(Dataset entries)
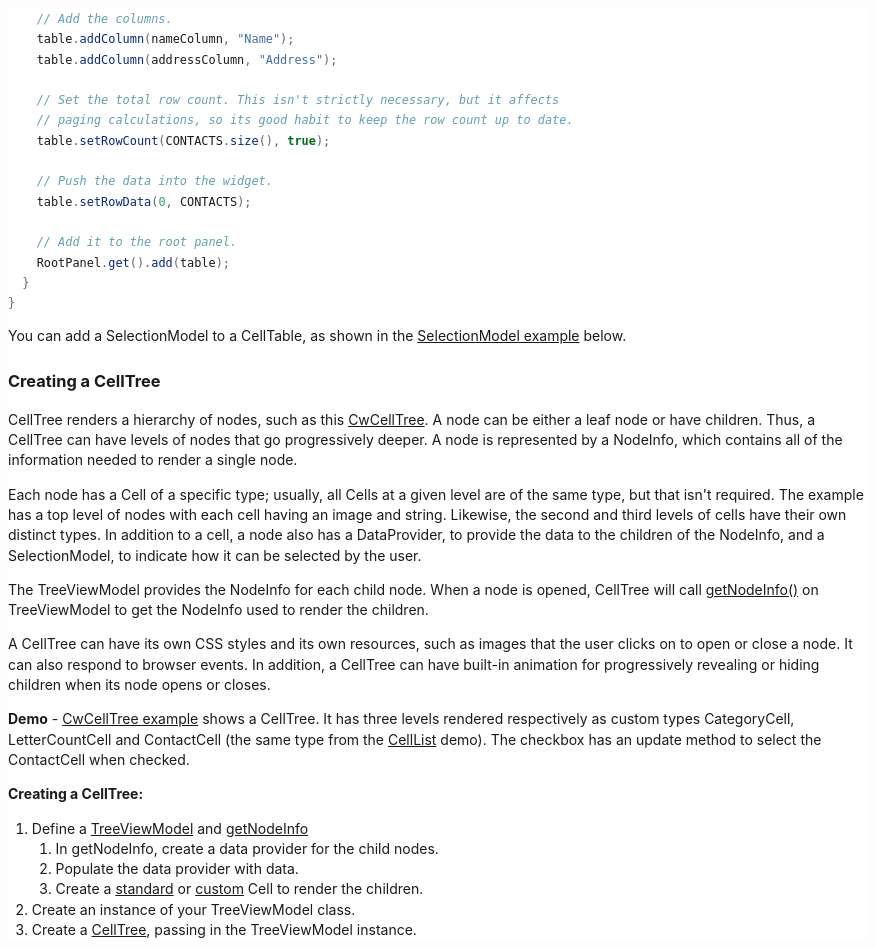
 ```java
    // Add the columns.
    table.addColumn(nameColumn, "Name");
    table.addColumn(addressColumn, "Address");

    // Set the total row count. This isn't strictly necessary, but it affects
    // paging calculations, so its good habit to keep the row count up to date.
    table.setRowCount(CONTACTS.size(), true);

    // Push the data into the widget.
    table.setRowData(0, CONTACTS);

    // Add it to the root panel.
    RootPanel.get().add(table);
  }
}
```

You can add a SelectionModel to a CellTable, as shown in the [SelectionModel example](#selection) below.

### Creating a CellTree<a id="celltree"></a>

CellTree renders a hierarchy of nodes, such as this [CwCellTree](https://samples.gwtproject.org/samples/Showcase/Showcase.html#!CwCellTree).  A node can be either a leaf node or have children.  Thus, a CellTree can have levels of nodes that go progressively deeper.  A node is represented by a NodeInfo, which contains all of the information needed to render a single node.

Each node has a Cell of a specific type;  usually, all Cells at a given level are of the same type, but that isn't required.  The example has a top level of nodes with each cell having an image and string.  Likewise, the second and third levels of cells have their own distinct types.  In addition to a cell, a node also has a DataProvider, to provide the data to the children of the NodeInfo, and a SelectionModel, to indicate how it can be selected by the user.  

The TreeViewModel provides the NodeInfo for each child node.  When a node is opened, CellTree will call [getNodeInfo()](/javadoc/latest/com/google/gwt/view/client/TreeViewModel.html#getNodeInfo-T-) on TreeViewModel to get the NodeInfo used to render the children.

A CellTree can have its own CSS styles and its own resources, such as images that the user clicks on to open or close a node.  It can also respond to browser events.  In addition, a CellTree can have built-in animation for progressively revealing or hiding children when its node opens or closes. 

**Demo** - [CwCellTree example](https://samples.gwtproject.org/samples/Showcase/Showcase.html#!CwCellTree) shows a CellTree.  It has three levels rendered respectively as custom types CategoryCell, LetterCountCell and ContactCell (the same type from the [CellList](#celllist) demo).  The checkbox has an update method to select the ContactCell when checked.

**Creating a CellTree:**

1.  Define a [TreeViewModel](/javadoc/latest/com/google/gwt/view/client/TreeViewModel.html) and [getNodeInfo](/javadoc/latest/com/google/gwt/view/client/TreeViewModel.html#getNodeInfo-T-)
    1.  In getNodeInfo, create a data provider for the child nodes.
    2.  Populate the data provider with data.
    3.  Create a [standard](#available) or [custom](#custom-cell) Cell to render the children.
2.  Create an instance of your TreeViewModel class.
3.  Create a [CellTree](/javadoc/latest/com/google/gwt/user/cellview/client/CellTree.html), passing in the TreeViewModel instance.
==
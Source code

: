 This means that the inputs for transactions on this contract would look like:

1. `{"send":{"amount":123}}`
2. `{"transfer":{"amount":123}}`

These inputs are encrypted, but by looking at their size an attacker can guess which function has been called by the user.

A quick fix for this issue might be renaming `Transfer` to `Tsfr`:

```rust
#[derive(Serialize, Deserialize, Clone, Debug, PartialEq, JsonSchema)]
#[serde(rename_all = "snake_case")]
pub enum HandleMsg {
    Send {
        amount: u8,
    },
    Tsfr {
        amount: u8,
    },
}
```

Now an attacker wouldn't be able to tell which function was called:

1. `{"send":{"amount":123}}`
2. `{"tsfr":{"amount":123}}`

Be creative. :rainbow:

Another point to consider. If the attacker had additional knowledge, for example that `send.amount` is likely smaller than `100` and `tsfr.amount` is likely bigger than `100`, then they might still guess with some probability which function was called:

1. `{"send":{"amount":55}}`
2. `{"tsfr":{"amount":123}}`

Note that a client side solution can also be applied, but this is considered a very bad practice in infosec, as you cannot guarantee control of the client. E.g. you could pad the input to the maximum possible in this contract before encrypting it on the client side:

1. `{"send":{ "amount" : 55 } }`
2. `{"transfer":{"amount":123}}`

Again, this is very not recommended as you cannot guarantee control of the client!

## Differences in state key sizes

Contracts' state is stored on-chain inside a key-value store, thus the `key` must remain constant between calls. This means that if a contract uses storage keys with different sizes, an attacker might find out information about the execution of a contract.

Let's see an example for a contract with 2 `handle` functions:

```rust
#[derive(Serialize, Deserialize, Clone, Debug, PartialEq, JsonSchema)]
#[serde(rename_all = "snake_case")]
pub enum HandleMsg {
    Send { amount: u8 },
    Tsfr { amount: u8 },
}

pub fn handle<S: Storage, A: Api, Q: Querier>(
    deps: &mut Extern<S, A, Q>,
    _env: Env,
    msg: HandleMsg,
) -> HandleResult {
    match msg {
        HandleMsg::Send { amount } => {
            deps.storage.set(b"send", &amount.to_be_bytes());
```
...
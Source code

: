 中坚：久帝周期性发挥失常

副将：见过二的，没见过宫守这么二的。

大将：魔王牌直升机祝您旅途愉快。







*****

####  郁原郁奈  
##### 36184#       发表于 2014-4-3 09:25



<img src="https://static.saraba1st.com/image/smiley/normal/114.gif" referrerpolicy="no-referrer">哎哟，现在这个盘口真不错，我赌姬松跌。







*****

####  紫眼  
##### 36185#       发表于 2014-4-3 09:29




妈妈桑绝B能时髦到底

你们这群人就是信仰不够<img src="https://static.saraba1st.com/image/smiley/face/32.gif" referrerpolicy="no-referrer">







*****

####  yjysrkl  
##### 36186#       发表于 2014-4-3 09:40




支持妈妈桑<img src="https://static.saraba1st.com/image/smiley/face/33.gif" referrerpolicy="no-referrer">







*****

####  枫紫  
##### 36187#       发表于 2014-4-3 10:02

- Work instructions: Using the records above, pull out each line where the word "face" occurs.

- Exercise output:
你们这群人就是信仰不够<img src="https://static.saraba1st.com/image/smiley/face/32.gif" referrerpolicy="no-referrer">
支持妈妈桑<img src="https://static.saraba1st.com/image/smiley/face/33.gif" referrerpolicy="no-referrer">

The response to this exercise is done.